GIVEN ENTRIES ->
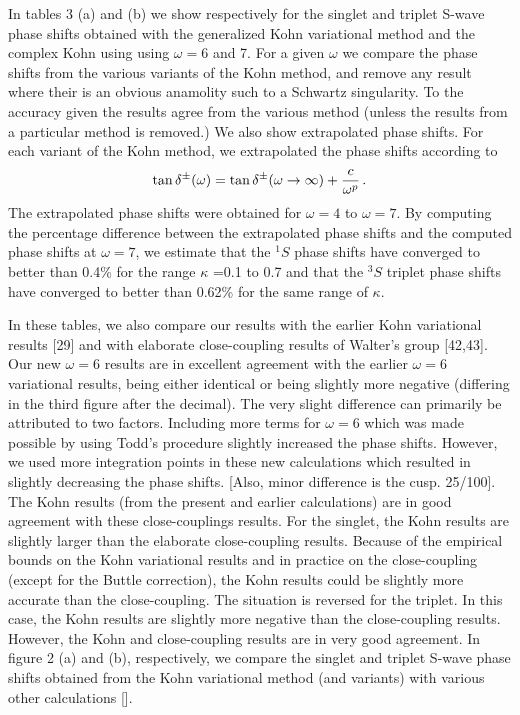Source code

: \documentclass[preprint,showpacs,preprintnumbers,amsmath,amssymb]{revtex4}
\def \bea{\begin{eqnarray}}
\def\eea{\end{eqnarray}}
\begin{document}
In tables 3 (a) and (b) we show respectively for the singlet
and triplet S-wave phase shifts 
obtained with the generalized Kohn variational
method and the complex Kohn using using $\omega=6$ and 7.
For a given $\omega$ we compare the phase shifts from
the various variants of the Kohn method,
and remove any result where their is an obvious
anamolity such to a Schwartz singularity.
To the accuracy given the results agree from
the various method (unless the results
from  a particular method is removed.)
We also show extrapolated phase shifts.
For each variant of the Kohn method,
we extrapolated the phase shifts according
to 
\bea
\tan\delta^\pm(\omega) = \tan\delta^\pm(\omega\to\infty) + {c\over \omega^p}\, .
\eea
The extrapolated phase shifts were obtained for
$\omega=4$ to $\omega =7$.
By computing the percentage difference between the extrapolated phase shifts
and the computed phase shifts at $\omega =7$, we estimate
that the $^1S$ phase shifts have converged to better than 0.4\%
for the range $\kappa$ =0.1 to 0.7 and that the $^3S$ triplet
phase shifts have converged to better than 0.62\%
for the same range of $\kappa$.


In these tables, we also compare our results with the earlier Kohn
variational results [29] and with  elaborate
close-coupling results of Walter's group [42,43].
Our new $\omega=6$ results are in excellent agreement with 
the earlier $\omega =6$ variational results, being either identical or 
being  slightly more negative (differing in the third figure after
the decimal). 
The very slight difference can primarily
be attributed to two factors.
Including more terms for $\omega=6$ which was made possible
by using Todd's procedure slightly increased the phase shifts.
However, we used more integration points in these new
calculations which resulted in slightly decreasing
the phase shifts.
[Also, minor difference is the cusp. 25/100].
The Kohn results (from the present and earlier calculations) 
are in good agreement with these close-couplings results.
For the singlet, the Kohn results are slightly
larger than the elaborate close-coupling results.
Because of the empirical bounds on the
Kohn variational results and in practice on
the close-coupling (except for the Buttle
correction), the Kohn results could be
slightly more accurate than the close-coupling.
The situation is reversed for the triplet.
In this case, the Kohn results are slightly
more negative than the close-coupling results.
However, the Kohn and close-coupling results are
in very good agreement.
In figure 2 (a) and (b), respectively,
we compare the singlet and triplet
S-wave phase shifts obtained from the Kohn variational
method (and variants)  with various other calculations [].
\end{document}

INSTRUCTIONS TO FOLLOW -> Report how many lines of the entries above contain the word "Kohn", giving the number by itself.

THE ANSWER -> 12